Dès lundi, sous l'influence de Pierre Mauroy, la puissante fédération du Nord, classée un peu hâtivement "ségoléniste", lui a renouvelé sa confiance pour la conduite du changement, dans le sillage de Lionel Jospin et de ses amis, partisans déclarés du maintien de M. Hollande jusqu'en 2008.

Cela alors que Ségolène Royal a fait savoir dès le résultat des législatives qu'elle serait "candidate au poste de premier secrétaire" du PS si son "projet de rénovation est majoritaire" au prochain congrès.

Le camp pro-Ségolène semble se partager en deux tendances: ceux qui, tel François Rebsamen, ex-directeur de campagne de Ségolène Royal, pensent que "tous ceux qui se précipitent font fausse route" et qu'il faut "prendre le temps d'analyser" la dernière séquence électorale. Selon le numéro 2 du parti, "rien ne peut se faire contre ou sans François Hollande".
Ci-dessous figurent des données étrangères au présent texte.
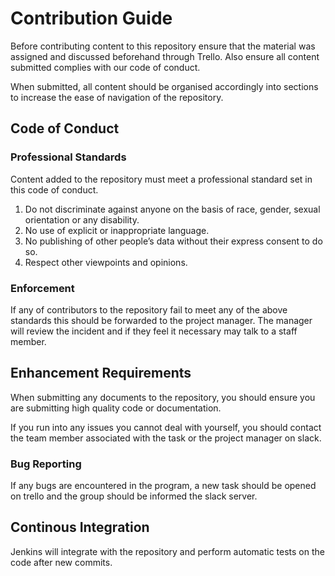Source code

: # Contribution Guide
Before contributing content to this repository ensure that the material was assigned and discussed beforehand through Trello.
Also ensure all content submitted complies with our code of conduct.

When submitted, all content should be organised accordingly into sections to increase the ease of navigation of the repository.

## Code of Conduct

### Professional Standards
Content added to the repository must meet a professional standard set in this code of conduct.

1. Do not discriminate against anyone on the basis of race, gender, sexual orientation or any disability.
2. No use of explicit or inappropriate language.
3. No publishing of other people’s data without their express consent to do so.
4. Respect other viewpoints and opinions.
### Enforcement
If any of contributors to the repository fail to meet any of the above standards this should be forwarded to the project manager.
The manager will review the incident and if they feel it necessary may talk to a staff member.

## Enhancement Requirements
When submitting any documents to the repository, you should ensure you are submitting high quality code or documentation.

If you run into any issues you cannot deal with yourself, you should contact the team member associated with the task or the project manager on slack.

### Bug Reporting
If any bugs are encountered in the program, a new task should be opened on trello and the group should be informed the slack server.

## Continous Integration
Jenkins will integrate with the repository and perform automatic tests on the code after new commits.
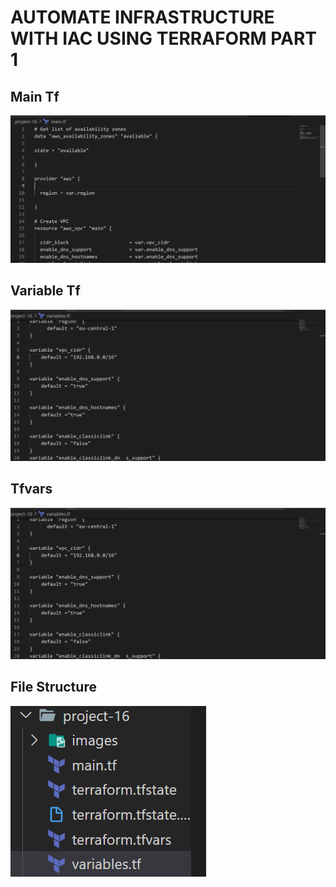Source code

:# AUTOMATE INFRASTRUCTURE WITH IAC USING TERRAFORM PART 1

## Main Tf
![main](images/main.png)

## Variable Tf
![variable](images/variables.png)
## Tfvars
![tfvars](images/variables.png)
## File Structure
![tree](images/tree.png)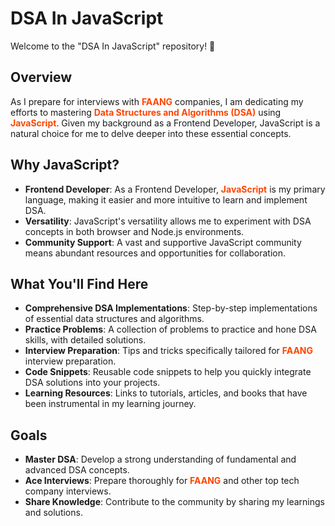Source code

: # DSA In JavaScript

Welcome to the "DSA In JavaScript" repository! 🎉

## Overview

As I prepare for interviews with <span style="color: #ff4500;">**FAANG**</span> companies, I am dedicating my efforts to mastering <span style="color: #ff4500;">**Data Structures and Algorithms (DSA)**</span> using <span style="color: #ff4500;">**JavaScript**</span>. Given my background as a Frontend Developer, JavaScript is a natural choice for me to delve deeper into these essential concepts.

## Why JavaScript?

- **Frontend Developer**: As a Frontend Developer, <span style="color: #ff4500;">**JavaScript**</span> is my primary language, making it easier and more intuitive to learn and implement DSA.
- **Versatility**: JavaScript's versatility allows me to experiment with DSA concepts in both browser and Node.js environments.
- **Community Support**: A vast and supportive JavaScript community means abundant resources and opportunities for collaboration.

## What You'll Find Here

- **Comprehensive DSA Implementations**: Step-by-step implementations of essential data structures and algorithms.
- **Practice Problems**: A collection of problems to practice and hone DSA skills, with detailed solutions.
- **Interview Preparation**: Tips and tricks specifically tailored for <span style="color: #ff4500;">**FAANG**</span> interview preparation.
- **Code Snippets**: Reusable code snippets to help you quickly integrate DSA solutions into your projects.
- **Learning Resources**: Links to tutorials, articles, and books that have been instrumental in my learning journey.

## Goals

- **Master DSA**: Develop a strong understanding of fundamental and advanced DSA concepts.
- **Ace Interviews**: Prepare thoroughly for <span style="color: #ff4500;">**FAANG**</span> and other top tech company interviews.
- **Share Knowledge**: Contribute to the community by sharing my learnings and solutions.

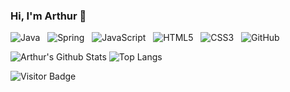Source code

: ### Hi, I'm Arthur 👋

<!--
**thukabjj/thukabjj** is a ✨ _special_ ✨ repository because its `README.md` (this file) appears on your GitHub profile.
-->

![Java](https://img.shields.io/badge/-Java-black?logo=java&style=social)&nbsp;&nbsp;
![Spring](https://img.shields.io/badge/-Spring%20Framework-black?logo=spring&style=social)&nbsp;&nbsp;
![JavaScript](https://img.shields.io/badge/-JavaScript-black?logo=javascript&style=social)&nbsp;&nbsp;
![HTML5](https://img.shields.io/badge/-HTML5-black?logo=html5&style=social)&nbsp;&nbsp;
![CSS3](https://img.shields.io/badge/-CSS3-black?logo=css3&style=social)&nbsp;&nbsp;
![GitHub](https://img.shields.io/badge/-GitHub-black?logo=github&style=social)&nbsp;&nbsp;


![Arthur's Github Stats](https://github-readme-stats.vercel.app/api?username=thukabjj&count_private=true&show_icons=true&include_all_commits=true)
![Top Langs](https://github-readme-stats.vercel.app/api/top-langs/?username=thukabjj&hide=TeX&layout=compact)

![Visitor Badge](https://visitor-badge.laobi.icu/badge?page_id=thukabjj.thukabjj)
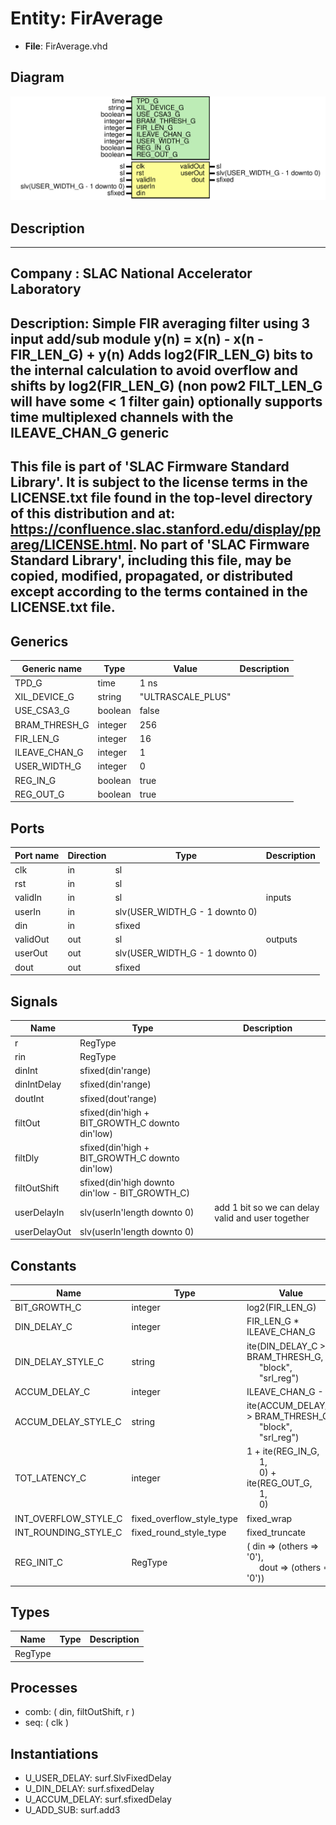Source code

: # Entity: FirAverage

- **File**: FirAverage.vhd
## Diagram

![Diagram](FirAverage.svg "Diagram")
## Description

-----------------------------------------------------------------------------
 Company    : SLAC National Accelerator Laboratory
-----------------------------------------------------------------------------
 Description: Simple FIR  averaging filter using 3 input add/sub module
              y(n) = x(n) - x(n - FIR_LEN_G) + y(n)
              Adds log2(FIR_LEN_G) bits to the internal calculation to
                 avoid overflow and shifts by log2(FIR_LEN_G) (non pow2
                 FILT_LEN_G will have some < 1 filter gain)
              optionally supports time multiplexed channels with the
                 ILEAVE_CHAN_G generic
-----------------------------------------------------------------------------
 This file is part of 'SLAC Firmware Standard Library'.
 It is subject to the license terms in the LICENSE.txt file found in the
 top-level directory of this distribution and at:
    https://confluence.slac.stanford.edu/display/ppareg/LICENSE.html.
 No part of 'SLAC Firmware Standard Library', including this file,
 may be copied, modified, propagated, or distributed except according to
 the terms contained in the LICENSE.txt file.
-----------------------------------------------------------------------------
## Generics

| Generic name  | Type    | Value             | Description |
| ------------- | ------- | ----------------- | ----------- |
| TPD_G         | time    | 1 ns              |             |
| XIL_DEVICE_G  | string  | "ULTRASCALE_PLUS" |             |
| USE_CSA3_G    | boolean | false             |             |
| BRAM_THRESH_G | integer | 256               |             |
| FIR_LEN_G     | integer | 16                |             |
| ILEAVE_CHAN_G | integer | 1                 |             |
| USER_WIDTH_G  | integer | 0                 |             |
| REG_IN_G      | boolean | true              |             |
| REG_OUT_G     | boolean | true              |             |
## Ports

| Port name | Direction | Type                           | Description |
| --------- | --------- | ------------------------------ | ----------- |
| clk       | in        | sl                             |             |
| rst       | in        | sl                             |             |
| validIn   | in        | sl                             | inputs      |
| userIn    | in        | slv(USER_WIDTH_G - 1 downto 0) |             |
| din       | in        | sfixed                         |             |
| validOut  | out       | sl                             | outputs     |
| userOut   | out       | slv(USER_WIDTH_G - 1 downto 0) |             |
| dout      | out       | sfixed                         |             |
## Signals

| Name         | Type                                           | Description                                         |
| ------------ | ---------------------------------------------- | --------------------------------------------------- |
| r            | RegType                                        |                                                     |
| rin          | RegType                                        |                                                     |
| dinInt       | sfixed(din'range)                              |                                                     |
| dinIntDelay  | sfixed(din'range)                              |                                                     |
| doutInt      | sfixed(dout'range)                             |                                                     |
| filtOut      | sfixed(din'high + BIT_GROWTH_C downto din'low) |                                                     |
| filtDly      | sfixed(din'high + BIT_GROWTH_C downto din'low) |                                                     |
| filtOutShift | sfixed(din'high downto din'low - BIT_GROWTH_C) |                                                     |
| userDelayIn  | slv(userIn'length downto 0)                    |  add 1 bit so we can delay valid and user together  |
| userDelayOut | slv(userIn'length downto 0)                    |                                                     |
## Constants

| Name                 | Type                      | Value                                                                                                                                                                                           | Description              |
| -------------------- | ------------------------- | ----------------------------------------------------------------------------------------------------------------------------------------------------------------------------------------------- | ------------------------ |
| BIT_GROWTH_C         | integer                   |  log2(FIR_LEN_G)                                                                                                                                                                                |                          |
| DIN_DELAY_C          | integer                   |  FIR_LEN_G * ILEAVE_CHAN_G                                                                                                                                                                      |                          |
| DIN_DELAY_STYLE_C    | string                    |  ite(DIN_DELAY_C > BRAM_THRESH_G,<br><span style="padding-left:20px"> "block",<br><span style="padding-left:20px"> "srl_reg")                                                                   |                          |
| ACCUM_DELAY_C        | integer                   |  ILEAVE_CHAN_G - 1                                                                                                                                                                              |                          |
| ACCUM_DELAY_STYLE_C  | string                    |  ite(ACCUM_DELAY_C > BRAM_THRESH_G,<br><span style="padding-left:20px"> "block",<br><span style="padding-left:20px"> "srl_reg")                                                                 |                          |
| TOT_LATENCY_C        | integer                   |  1 + ite(REG_IN_G,<br><span style="padding-left:20px"> 1,<br><span style="padding-left:20px"> 0) + ite(REG_OUT_G,<br><span style="padding-left:20px"> 1,<br><span style="padding-left:20px"> 0) |  Latency for user/valid  |
| INT_OVERFLOW_STYLE_C | fixed_overflow_style_type |  fixed_wrap                                                                                                                                                                                     |                          |
| INT_ROUNDING_STYLE_C | fixed_round_style_type    |  fixed_truncate                                                                                                                                                                                 |                          |
| REG_INIT_C           | RegType                   |  (       din     => (others => '0'),<br><span style="padding-left:20px">       dout    => (others => '0'))                                                                                      |                          |
## Types

| Name    | Type | Description |
| ------- | ---- | ----------- |
| RegType |      |             |
## Processes
- comb: ( din, filtOutShift, r )
- seq: ( clk )
## Instantiations

- U_USER_DELAY: surf.SlvFixedDelay
- U_DIN_DELAY: surf.sfixedDelay
- U_ACCUM_DELAY: surf.sfixedDelay
- U_ADD_SUB: surf.add3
A l'inverse, Julien Dray, autre proche de Mme Royal, estime que "c'est cette année que les choses doivent être clarifiées". Selon lui, la direction doit sans tarder "remettre les clés" de la maison socialiste.

De même, comme le député de la Nièvre Gaëtan Gorce, le jeune député-maire d'Evry Manuel Valls trouverait "inconcevable que (les socialistes) repartent pour 12 ou 18 mois avec le même dispositif", et réclame à cor et à cri "une direction collégiale" sans M. Hollande, en fonction depuis dix ans. "Je ne participerai pas à un processus qui conduirait inévitablement à l'immobilisme", ajoute-t-il.

Les strauss-kahniens ont mis de l'eau dans leur vin. Plus question de demander la tête du numéro un socialiste, comme le fit Jean-Marie Le Guen il y a un mois. Aujourd'hui, en échange d'"un vrai renouvellement des cadres du PS" dès le week-end prochain, le député de Paris "prend acte que, juridiquement, François Hollande veut" rester en place.

Les amis de DSK insistent aussi sur la refondation idéologique du parti, tout comme ceux de Laurent Fabius qui défendent toutefois une orientation bien plus solidement ancrée à gauche. Claude Bartolone, proche de l'ex-Premier ministre, préconise de mettre "en place dès samedi prochain un comité pour la refondation du PS sur des base économiques et sociales" incluant M. Hollande.

Les trentenaires proches de MM. Fabius et Strauss-Kahn --une quinzaine de chaque côté-- devaient dîner ensemble lundi soir pour parler de "la relève générationnelle" et entamer un dialogue idéologique, selon Laurent Baumel (strauss-kahnien). Un signe peut-être précurseur des "cent fleurs" au PS.